» Your task: These records are to be written out exactly as they read, minus the pictures.

(Stored data entries)

◆ ◆ ◆ ◆ ◆ ◆ ◆

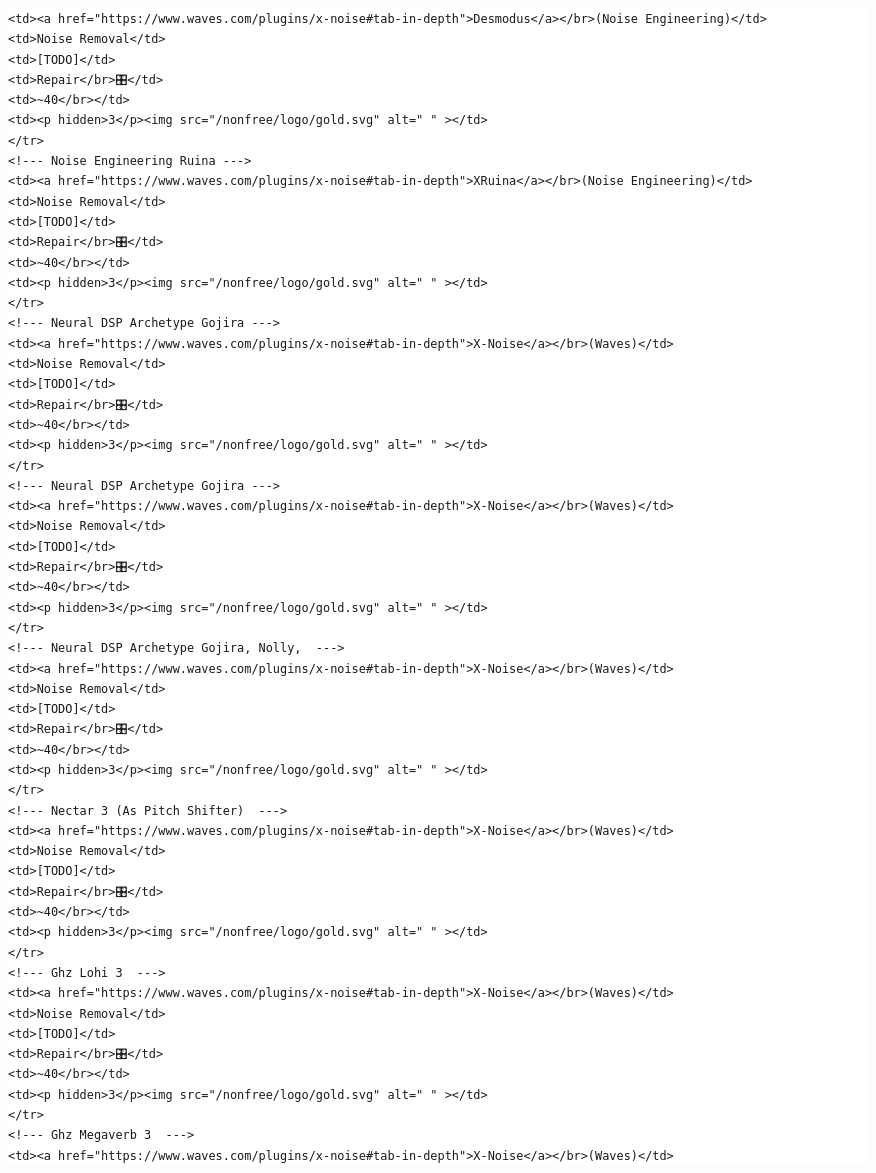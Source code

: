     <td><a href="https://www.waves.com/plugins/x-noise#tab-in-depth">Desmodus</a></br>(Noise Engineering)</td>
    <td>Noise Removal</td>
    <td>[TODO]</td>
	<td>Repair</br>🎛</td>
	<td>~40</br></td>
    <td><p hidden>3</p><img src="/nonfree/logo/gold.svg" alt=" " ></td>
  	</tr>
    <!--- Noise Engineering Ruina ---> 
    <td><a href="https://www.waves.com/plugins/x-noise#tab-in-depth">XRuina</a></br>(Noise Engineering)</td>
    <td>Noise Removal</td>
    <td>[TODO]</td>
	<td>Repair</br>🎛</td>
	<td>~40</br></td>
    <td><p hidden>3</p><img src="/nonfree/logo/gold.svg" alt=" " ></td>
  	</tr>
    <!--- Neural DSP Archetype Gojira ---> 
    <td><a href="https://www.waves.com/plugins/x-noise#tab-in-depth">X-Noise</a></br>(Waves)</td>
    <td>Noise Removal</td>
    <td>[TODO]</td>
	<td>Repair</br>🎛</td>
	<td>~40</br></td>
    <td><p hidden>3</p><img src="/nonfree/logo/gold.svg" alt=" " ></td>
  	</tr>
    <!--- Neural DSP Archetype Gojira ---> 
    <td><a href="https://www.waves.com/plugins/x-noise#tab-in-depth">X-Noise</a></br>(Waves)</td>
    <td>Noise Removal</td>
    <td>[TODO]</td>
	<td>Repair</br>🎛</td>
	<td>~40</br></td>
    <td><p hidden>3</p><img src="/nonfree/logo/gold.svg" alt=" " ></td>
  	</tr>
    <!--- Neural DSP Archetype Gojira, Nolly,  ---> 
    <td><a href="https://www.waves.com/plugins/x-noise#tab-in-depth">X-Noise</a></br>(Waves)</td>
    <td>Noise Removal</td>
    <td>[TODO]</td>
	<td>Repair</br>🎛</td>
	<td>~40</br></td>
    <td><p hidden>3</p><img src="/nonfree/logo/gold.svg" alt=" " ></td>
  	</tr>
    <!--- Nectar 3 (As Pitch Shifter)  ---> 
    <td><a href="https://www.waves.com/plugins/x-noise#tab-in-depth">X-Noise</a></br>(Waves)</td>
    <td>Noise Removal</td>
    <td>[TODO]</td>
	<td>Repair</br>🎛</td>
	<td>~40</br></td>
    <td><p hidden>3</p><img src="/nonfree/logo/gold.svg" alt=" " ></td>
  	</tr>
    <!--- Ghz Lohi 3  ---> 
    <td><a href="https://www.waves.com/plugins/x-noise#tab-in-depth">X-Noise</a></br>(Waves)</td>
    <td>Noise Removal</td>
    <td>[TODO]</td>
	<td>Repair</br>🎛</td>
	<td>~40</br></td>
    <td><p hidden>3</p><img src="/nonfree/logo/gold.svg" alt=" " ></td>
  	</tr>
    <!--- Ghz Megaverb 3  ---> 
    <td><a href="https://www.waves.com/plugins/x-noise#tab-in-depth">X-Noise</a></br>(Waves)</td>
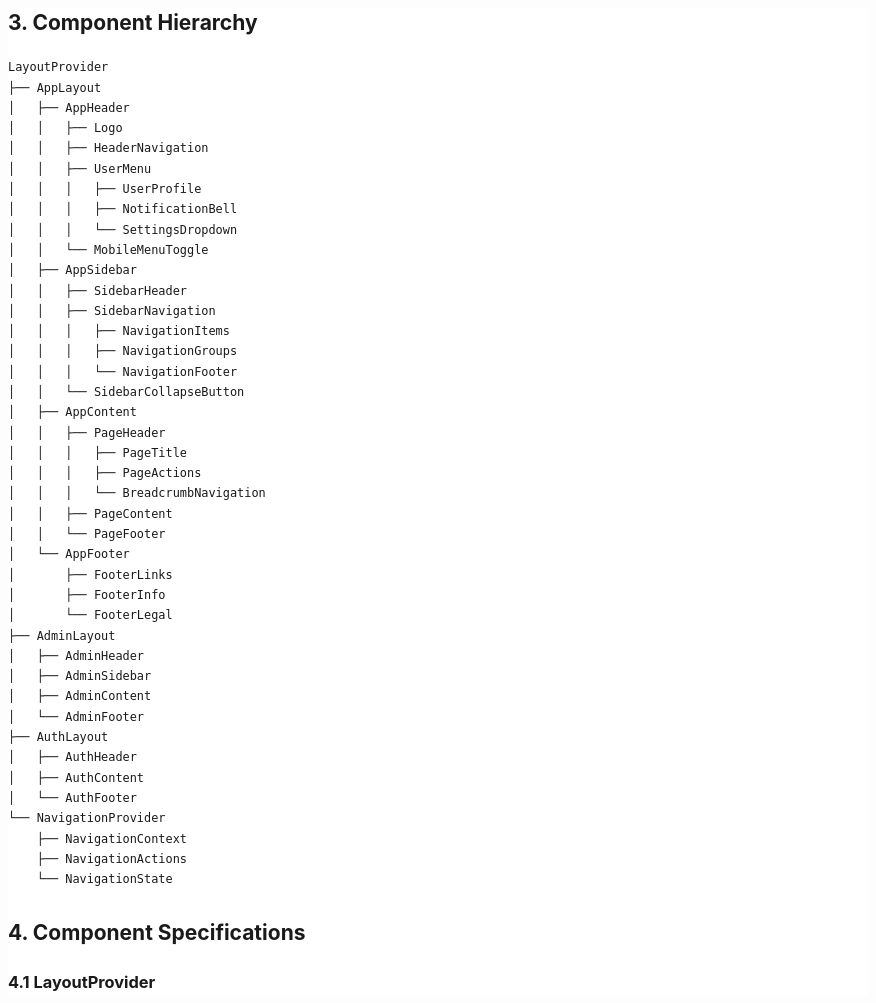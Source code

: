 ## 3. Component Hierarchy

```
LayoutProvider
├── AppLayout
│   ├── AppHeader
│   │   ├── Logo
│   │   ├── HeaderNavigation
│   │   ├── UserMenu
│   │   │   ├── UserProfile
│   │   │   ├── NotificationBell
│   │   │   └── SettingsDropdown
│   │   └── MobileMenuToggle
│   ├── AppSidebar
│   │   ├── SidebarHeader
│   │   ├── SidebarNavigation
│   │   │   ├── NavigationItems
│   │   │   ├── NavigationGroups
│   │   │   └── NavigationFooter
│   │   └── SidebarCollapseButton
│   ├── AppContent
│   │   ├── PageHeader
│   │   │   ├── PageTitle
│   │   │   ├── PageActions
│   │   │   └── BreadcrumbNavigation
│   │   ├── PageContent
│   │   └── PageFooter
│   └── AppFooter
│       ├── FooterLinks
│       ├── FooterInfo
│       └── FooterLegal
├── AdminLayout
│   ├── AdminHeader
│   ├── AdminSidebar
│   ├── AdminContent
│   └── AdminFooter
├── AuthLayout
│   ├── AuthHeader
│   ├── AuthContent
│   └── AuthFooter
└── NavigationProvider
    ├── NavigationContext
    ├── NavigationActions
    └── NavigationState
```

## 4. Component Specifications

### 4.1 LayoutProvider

◆ ◆ ◆ ◆ ◆ ◆ ◆

» Response to the exercise:
Source code

:     <td><a href="https://www.waves.com/plugins/x-noise#tab-in-depth">Desmodus</a></br>(Noise Engineering)</td>
    <td>Noise Removal</td>
    <td>[TODO]</td>
	<td>Repair</br>🎛</td>
	<td>~40</br></td>
    <td><p hidden>3</p><img src="/nonfree/logo/gold.svg" alt=" " ></td>
  	</tr>
    <!--- Noise Engineering Ruina ---> 
    <td><a href="https://www.waves.com/plugins/x-noise#tab-in-depth">XRuina</a></br>(Noise Engineering)</td>
    <td>Noise Removal</td>
    <td>[TODO]</td>
	<td>Repair</br>🎛</td>
	<td>~40</br></td>
    <td><p hidden>3</p><img src="/nonfree/logo/gold.svg" alt=" " ></td>
  	</tr>
    <!--- Neural DSP Archetype Gojira ---> 
    <td><a href="https://www.waves.com/plugins/x-noise#tab-in-depth">X-Noise</a></br>(Waves)</td>
    <td>Noise Removal</td>
    <td>[TODO]</td>
	<td>Repair</br>🎛</td>
	<td>~40</br></td>
    <td><p hidden>3</p><img src="/nonfree/logo/gold.svg" alt=" " ></td>
  	</tr>
    <!--- Neural DSP Archetype Gojira ---> 
    <td><a href="https://www.waves.com/plugins/x-noise#tab-in-depth">X-Noise</a></br>(Waves)</td>
    <td>Noise Removal</td>
    <td>[TODO]</td>
	<td>Repair</br>🎛</td>
	<td>~40</br></td>
    <td><p hidden>3</p><img src="/nonfree/logo/gold.svg" alt=" " ></td>
  	</tr>
    <!--- Neural DSP Archetype Gojira, Nolly,  ---> 
    <td><a href="https://www.waves.com/plugins/x-noise#tab-in-depth">X-Noise</a></br>(Waves)</td>
    <td>Noise Removal</td>
    <td>[TODO]</td>
	<td>Repair</br>🎛</td>
	<td>~40</br></td>
    <td><p hidden>3</p><img src="/nonfree/logo/gold.svg" alt=" " ></td>
  	</tr>
    <!--- Nectar 3 (As Pitch Shifter)  ---> 
    <td><a href="https://www.waves.com/plugins/x-noise#tab-in-depth">X-Noise</a></br>(Waves)</td>
    <td>Noise Removal</td>
    <td>[TODO]</td>
	<td>Repair</br>🎛</td>
	<td>~40</br></td>
    <td><p hidden>3</p><img src="/nonfree/logo/gold.svg" alt=" " ></td>
  	</tr>
    <!--- Ghz Lohi 3  ---> 
    <td><a href="https://www.waves.com/plugins/x-noise#tab-in-depth">X-Noise</a></br>(Waves)</td>
    <td>Noise Removal</td>
    <td>[TODO]</td>
	<td>Repair</br>🎛</td>
	<td>~40</br></td>
    <td><p hidden>3</p><img src="/nonfree/logo/gold.svg" alt=" " ></td>
  	</tr>
    <!--- Ghz Megaverb 3  ---> 
    <td><a href="https://www.waves.com/plugins/x-noise#tab-in-depth">X-Noise</a></br>(Waves)</td>
Source code

: ## 3. Component Hierarchy

```
LayoutProvider
├── AppLayout
│   ├── AppHeader
│   │   ├── Logo
│   │   ├── HeaderNavigation
│   │   ├── UserMenu
│   │   │   ├── UserProfile
│   │   │   ├── NotificationBell
│   │   │   └── SettingsDropdown
│   │   └── MobileMenuToggle
│   ├── AppSidebar
│   │   ├── SidebarHeader
│   │   ├── SidebarNavigation
│   │   │   ├── NavigationItems
│   │   │   ├── NavigationGroups
│   │   │   └── NavigationFooter
│   │   └── SidebarCollapseButton
│   ├── AppContent
│   │   ├── PageHeader
│   │   │   ├── PageTitle
│   │   │   ├── PageActions
│   │   │   └── BreadcrumbNavigation
│   │   ├── PageContent
│   │   └── PageFooter
│   └── AppFooter
│       ├── FooterLinks
│       ├── FooterInfo
│       └── FooterLegal
├── AdminLayout
│   ├── AdminHeader
│   ├── AdminSidebar
│   ├── AdminContent
│   └── AdminFooter
├── AuthLayout
│   ├── AuthHeader
│   ├── AuthContent
│   └── AuthFooter
└── NavigationProvider
    ├── NavigationContext
    ├── NavigationActions
    └── NavigationState
```

## 4. Component Specifications

### 4.1 LayoutProvider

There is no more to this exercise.